We like our domestic wars for the same reasons we like sports contests: they are relatively short-term conflicts, and when they’re over, somebody won, and somebody else lost. Mission accomplished! Let’s go to the mall.
We aren’t quite so hot when it comes to the sustained, boring, never-ending business of making our government function. Where’s the excitement, after all, in policing, maintaining, coordinating and fine-tuning governing institutions? Those tasks offer none of the adrenalin rush of our “wars.” They don’t offer the same kinds of opportunities for pontificating on The Meaning of it All. And, of course, they rarely offer the lucrative rewards available to players who had the good sense to sign on with the winners. So we run American government at all levels pretty much the way we conduct our sporting events: we pay attention while the teams are on the field, and we lavishly reward the guys who win. And then we hit the channel button on the remote.

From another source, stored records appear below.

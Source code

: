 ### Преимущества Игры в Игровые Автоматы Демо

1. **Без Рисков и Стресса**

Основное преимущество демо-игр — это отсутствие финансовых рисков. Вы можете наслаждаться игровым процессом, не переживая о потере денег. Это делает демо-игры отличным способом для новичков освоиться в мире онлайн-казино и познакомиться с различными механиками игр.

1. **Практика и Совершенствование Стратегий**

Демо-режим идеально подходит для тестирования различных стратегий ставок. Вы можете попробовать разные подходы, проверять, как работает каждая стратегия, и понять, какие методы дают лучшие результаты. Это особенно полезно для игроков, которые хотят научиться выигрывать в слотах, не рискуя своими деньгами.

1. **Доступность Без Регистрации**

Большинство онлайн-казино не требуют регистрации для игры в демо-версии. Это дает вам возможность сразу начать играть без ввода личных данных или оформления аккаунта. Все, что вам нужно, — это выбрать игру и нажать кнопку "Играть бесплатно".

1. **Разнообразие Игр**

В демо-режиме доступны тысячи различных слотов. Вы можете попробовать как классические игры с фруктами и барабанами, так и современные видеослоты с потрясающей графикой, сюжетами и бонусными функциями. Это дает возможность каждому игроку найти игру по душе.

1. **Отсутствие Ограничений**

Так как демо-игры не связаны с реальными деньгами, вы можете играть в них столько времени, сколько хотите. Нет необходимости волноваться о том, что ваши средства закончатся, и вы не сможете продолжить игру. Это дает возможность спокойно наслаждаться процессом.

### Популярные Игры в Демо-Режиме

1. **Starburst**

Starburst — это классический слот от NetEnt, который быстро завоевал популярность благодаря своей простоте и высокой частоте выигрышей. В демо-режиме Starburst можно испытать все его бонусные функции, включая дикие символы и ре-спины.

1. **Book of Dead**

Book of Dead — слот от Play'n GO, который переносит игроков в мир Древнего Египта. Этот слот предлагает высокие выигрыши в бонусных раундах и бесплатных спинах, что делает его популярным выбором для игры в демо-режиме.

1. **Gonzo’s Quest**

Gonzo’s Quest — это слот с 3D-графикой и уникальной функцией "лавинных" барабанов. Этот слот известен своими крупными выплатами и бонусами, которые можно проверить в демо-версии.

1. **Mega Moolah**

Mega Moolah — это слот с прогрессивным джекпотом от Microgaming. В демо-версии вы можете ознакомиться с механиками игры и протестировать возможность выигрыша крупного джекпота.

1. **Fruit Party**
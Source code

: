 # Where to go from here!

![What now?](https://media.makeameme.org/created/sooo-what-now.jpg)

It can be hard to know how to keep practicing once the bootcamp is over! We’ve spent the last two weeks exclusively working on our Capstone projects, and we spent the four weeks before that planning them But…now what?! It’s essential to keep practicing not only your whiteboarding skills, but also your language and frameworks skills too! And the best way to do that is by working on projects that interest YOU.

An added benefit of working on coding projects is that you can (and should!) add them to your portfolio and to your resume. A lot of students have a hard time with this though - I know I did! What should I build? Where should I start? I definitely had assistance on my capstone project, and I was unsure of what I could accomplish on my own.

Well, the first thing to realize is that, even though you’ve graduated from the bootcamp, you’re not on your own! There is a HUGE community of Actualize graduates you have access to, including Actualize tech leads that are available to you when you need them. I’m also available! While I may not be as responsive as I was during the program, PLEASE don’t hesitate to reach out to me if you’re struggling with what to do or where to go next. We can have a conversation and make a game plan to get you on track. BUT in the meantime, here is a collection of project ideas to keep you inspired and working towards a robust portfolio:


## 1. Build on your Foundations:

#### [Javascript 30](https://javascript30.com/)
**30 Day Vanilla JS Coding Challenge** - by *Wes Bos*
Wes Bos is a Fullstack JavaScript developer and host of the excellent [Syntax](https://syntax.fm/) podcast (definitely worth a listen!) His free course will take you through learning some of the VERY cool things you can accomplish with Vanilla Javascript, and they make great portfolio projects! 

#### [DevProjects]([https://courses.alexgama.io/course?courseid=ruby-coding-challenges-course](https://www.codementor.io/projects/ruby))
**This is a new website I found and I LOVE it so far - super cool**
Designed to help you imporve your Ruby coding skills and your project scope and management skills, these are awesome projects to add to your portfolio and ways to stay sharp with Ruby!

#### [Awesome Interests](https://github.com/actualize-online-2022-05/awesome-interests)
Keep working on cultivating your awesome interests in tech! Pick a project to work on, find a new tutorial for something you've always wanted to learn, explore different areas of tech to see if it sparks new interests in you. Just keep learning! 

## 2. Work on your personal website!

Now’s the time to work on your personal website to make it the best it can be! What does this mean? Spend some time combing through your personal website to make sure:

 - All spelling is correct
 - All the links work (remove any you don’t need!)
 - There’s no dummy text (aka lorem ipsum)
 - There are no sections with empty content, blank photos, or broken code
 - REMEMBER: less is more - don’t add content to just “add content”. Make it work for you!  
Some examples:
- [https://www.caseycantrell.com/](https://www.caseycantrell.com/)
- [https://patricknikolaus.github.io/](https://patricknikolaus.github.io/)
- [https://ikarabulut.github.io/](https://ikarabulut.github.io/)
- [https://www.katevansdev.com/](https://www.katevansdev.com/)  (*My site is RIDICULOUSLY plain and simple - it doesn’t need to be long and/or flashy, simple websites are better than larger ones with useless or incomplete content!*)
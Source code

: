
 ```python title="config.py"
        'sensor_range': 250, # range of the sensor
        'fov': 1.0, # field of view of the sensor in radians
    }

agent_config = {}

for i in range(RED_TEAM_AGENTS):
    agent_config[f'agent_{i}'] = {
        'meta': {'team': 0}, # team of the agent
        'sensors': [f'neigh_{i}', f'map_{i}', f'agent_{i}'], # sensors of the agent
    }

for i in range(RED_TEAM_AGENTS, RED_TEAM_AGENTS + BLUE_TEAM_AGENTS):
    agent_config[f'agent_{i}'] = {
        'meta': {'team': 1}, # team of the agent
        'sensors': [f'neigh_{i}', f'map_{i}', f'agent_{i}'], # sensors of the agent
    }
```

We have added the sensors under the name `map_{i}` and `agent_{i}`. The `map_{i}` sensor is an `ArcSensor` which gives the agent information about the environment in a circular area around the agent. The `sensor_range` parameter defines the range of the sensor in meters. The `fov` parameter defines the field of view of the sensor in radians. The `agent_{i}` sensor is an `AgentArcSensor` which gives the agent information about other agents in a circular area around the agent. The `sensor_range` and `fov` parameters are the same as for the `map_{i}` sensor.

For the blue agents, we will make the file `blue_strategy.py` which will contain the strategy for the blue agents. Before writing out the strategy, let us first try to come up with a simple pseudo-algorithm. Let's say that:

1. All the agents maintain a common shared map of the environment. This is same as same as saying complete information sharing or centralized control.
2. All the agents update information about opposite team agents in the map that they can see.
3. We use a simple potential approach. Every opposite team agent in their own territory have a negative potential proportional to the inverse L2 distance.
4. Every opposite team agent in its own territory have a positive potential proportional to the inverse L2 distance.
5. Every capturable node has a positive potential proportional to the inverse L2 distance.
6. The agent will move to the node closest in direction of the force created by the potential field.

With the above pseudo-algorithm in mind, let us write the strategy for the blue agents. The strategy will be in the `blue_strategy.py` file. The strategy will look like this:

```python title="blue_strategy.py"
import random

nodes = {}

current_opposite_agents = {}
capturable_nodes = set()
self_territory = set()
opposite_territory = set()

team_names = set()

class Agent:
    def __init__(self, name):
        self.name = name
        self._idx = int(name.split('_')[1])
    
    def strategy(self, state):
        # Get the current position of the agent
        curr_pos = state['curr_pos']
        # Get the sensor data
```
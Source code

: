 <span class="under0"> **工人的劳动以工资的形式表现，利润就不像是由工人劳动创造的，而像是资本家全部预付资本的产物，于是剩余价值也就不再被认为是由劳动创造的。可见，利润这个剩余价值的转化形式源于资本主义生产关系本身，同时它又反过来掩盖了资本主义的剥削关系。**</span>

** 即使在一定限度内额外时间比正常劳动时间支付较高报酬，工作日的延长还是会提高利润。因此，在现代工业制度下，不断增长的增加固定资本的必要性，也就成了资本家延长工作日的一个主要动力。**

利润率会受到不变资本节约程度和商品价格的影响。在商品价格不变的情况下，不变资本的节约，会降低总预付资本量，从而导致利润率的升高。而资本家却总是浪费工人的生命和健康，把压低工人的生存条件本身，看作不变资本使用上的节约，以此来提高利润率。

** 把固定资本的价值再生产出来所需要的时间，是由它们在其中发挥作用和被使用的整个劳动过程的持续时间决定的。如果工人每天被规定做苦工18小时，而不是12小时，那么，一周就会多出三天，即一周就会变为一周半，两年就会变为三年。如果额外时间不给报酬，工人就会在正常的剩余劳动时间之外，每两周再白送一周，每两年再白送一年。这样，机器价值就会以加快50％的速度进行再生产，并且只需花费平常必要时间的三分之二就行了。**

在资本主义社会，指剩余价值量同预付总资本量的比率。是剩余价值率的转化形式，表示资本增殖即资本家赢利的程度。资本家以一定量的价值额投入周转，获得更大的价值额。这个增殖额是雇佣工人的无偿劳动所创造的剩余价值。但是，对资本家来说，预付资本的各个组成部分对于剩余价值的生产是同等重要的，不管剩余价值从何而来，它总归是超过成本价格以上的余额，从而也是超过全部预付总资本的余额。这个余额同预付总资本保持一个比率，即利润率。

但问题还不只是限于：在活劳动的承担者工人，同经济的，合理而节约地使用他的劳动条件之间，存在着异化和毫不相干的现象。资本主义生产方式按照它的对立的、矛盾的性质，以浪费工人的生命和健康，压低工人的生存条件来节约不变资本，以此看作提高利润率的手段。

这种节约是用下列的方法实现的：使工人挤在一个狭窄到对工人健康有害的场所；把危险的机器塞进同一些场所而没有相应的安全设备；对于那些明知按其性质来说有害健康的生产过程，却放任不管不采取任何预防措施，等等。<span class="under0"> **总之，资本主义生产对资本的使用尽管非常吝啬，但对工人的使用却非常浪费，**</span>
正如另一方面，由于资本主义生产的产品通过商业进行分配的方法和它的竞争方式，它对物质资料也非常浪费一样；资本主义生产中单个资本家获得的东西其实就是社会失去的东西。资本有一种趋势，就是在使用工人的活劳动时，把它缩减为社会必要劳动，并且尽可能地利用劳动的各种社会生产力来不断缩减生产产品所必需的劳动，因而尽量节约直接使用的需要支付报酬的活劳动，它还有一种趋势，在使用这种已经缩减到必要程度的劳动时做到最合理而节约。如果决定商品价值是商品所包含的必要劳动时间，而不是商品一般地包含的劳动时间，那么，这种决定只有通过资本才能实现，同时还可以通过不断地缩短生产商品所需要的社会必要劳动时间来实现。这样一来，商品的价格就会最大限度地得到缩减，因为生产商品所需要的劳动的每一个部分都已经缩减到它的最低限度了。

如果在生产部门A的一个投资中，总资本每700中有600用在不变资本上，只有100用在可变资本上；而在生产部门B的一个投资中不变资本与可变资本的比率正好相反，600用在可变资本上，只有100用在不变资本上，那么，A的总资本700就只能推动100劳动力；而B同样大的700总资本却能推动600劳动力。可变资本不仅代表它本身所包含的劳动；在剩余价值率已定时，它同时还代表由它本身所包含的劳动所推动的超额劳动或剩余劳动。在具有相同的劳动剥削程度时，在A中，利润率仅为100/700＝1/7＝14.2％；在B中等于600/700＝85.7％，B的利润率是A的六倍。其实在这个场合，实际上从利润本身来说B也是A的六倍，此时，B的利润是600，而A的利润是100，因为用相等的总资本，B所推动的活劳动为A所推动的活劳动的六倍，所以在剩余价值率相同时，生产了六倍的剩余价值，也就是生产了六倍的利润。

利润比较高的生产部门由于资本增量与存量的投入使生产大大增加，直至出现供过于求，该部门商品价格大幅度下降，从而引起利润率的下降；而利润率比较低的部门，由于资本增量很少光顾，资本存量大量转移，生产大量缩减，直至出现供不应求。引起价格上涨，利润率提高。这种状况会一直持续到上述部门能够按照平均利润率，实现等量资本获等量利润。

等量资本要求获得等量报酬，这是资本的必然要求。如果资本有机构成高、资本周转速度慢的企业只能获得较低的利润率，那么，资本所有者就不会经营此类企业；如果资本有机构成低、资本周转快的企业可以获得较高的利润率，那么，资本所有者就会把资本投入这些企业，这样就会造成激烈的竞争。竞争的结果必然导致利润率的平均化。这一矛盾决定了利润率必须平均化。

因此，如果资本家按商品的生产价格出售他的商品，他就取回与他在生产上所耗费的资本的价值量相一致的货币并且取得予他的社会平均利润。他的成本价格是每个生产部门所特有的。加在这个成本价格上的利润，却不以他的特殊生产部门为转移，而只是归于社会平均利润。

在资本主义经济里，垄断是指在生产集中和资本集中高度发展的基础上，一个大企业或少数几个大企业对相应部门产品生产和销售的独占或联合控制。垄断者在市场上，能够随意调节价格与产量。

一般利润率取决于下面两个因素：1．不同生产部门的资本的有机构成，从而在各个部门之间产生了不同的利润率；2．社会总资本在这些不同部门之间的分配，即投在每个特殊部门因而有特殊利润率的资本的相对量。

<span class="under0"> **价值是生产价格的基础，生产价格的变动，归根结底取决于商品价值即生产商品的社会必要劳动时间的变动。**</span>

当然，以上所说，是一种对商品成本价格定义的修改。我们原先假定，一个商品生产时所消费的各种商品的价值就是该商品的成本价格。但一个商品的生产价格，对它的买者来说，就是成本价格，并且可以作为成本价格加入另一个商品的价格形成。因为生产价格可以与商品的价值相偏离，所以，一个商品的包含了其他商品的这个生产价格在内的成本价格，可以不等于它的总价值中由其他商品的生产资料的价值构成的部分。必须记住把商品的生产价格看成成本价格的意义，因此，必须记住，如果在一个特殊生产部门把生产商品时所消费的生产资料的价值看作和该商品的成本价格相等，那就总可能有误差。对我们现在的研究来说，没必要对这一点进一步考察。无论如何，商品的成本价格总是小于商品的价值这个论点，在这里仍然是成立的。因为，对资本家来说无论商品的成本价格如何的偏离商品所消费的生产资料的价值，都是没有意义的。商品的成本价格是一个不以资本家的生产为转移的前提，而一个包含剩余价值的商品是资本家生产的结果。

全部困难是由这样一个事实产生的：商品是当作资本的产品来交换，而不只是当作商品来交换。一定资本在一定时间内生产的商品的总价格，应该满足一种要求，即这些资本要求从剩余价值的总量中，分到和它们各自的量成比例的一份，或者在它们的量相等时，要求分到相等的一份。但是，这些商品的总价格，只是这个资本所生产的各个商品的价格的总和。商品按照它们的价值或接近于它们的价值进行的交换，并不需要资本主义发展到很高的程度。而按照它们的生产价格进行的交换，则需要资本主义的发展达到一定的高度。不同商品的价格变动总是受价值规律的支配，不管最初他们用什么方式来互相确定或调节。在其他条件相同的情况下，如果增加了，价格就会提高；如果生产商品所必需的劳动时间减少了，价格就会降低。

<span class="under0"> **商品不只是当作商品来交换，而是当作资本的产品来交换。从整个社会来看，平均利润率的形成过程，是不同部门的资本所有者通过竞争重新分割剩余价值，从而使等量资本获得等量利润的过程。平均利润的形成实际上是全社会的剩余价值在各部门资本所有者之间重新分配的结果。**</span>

If it hadn’t been Hurricane Katrina, it would have been some other disaster that showed us the result of our constant denigration of actual government operations, our dismissal of all public servants as pathetic bureaucrats unable to function in the private sector. If we weren’t contemptuous of government, we wouldn’t treat national agencies like FEMA and local commissions charged with flood control as “turkey farms”—good-paying jobs for the political hacks who played with the winning team. I mean, it’s not like those agencies do anything important, right? To the victors go the spoils.
Not that patronage doesn’t have its place. We elect people (presumably) based upon their promise to steer government in a certain policy direction, and they are entitled to fill policymaking positions with people who agree with those directions. Theoretically, at least, we hold them accountable when they give important positions to people who can’t do the job. (And lots of people can’t. As easy as it is to pick on Michael Brown and his “experience” in horse-breeding, even real success in the private sector is no guarantee that someone won’t be clueless when it comes to the very different “business” we call government. It’s a lot harder to run a bureaucracy than it is to fight a battle, political or otherwise.) But most government work isn’t policy—it’s implementation. Is this air clean? Is this food safe? Will this city flood? These are functions than require a longer attention span than four or eight years.
Much as partisan ideologues hate to admit it, there’s a lot of government work that needs to be protected against partisan political priorities—and a lot of jobs that shouldn’t be handed out to turkeys as spoils of war.